AIM OF THE TASK: Copy out each line below that has the word "your" in it.

Saved data entries:
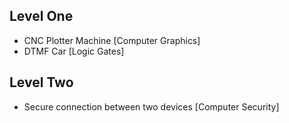 ## Level One
- CNC Plotter Machine [Computer Graphics]
- DTMF Car [Logic Gates]

## Level Two
- Secure connection between two devices [Computer Security]
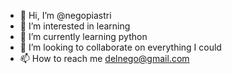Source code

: - 👋 Hi, I’m @negopiastri
- 👀 I’m interested in learning
- 🌱 I’m currently learning python
- 💞️ I’m looking to collaborate on everything I could
- 📫 How to reach me delnego@gmail.com

<!---
negopiastri/negopiastri is a ✨ special ✨ repository because its `README.md` (this file) appears on your GitHub profile.
You can click the Preview link to take a look at your changes.
--->
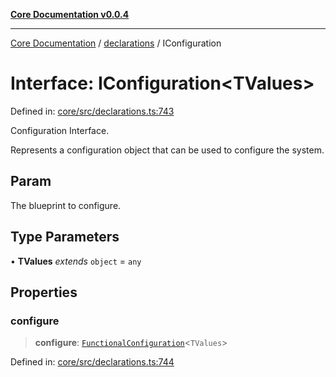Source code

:[**Core Documentation v0.0.4**](../../README.md)

***

[Core Documentation](../../modules.md) / [declarations](../README.md) / IConfiguration

# Interface: IConfiguration\<TValues\>

Defined in: [core/src/declarations.ts:743](https://github.com/stonemjs/core/blob/d2167ff53d508d3a75c05f0cf962180518d3e061/src/declarations.ts#L743)

Configuration Interface.

Represents a configuration object that can be used to configure the system.

## Param

The blueprint to configure.

## Type Parameters

• **TValues** *extends* `object` = `any`

## Properties

### configure

> **configure**: [`FunctionalConfiguration`](../type-aliases/FunctionalConfiguration.md)\<`TValues`\>

Defined in: [core/src/declarations.ts:744](https://github.com/stonemjs/core/blob/d2167ff53d508d3a75c05f0cf962180518d3e061/src/declarations.ts#L744)
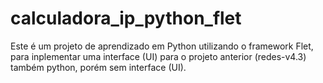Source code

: # calculadora_ip_python_flet

Este é um projeto de aprendizado em Python utilizando o framework Flet, para inplementar uma interface (UI) para o projeto anterior (redes-v4.3) também python, porém sem interface (UI).
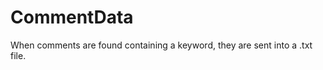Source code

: CommentData
==========

When comments are found containing a keyword, they are sent into a .txt file.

REPLY TO THE TASK:
negopiastri/negopiastri is a ✨ special ✨ repository because its `README.md` (this file) appears on your GitHub profile.
You can click the Preview link to take a look at your changes.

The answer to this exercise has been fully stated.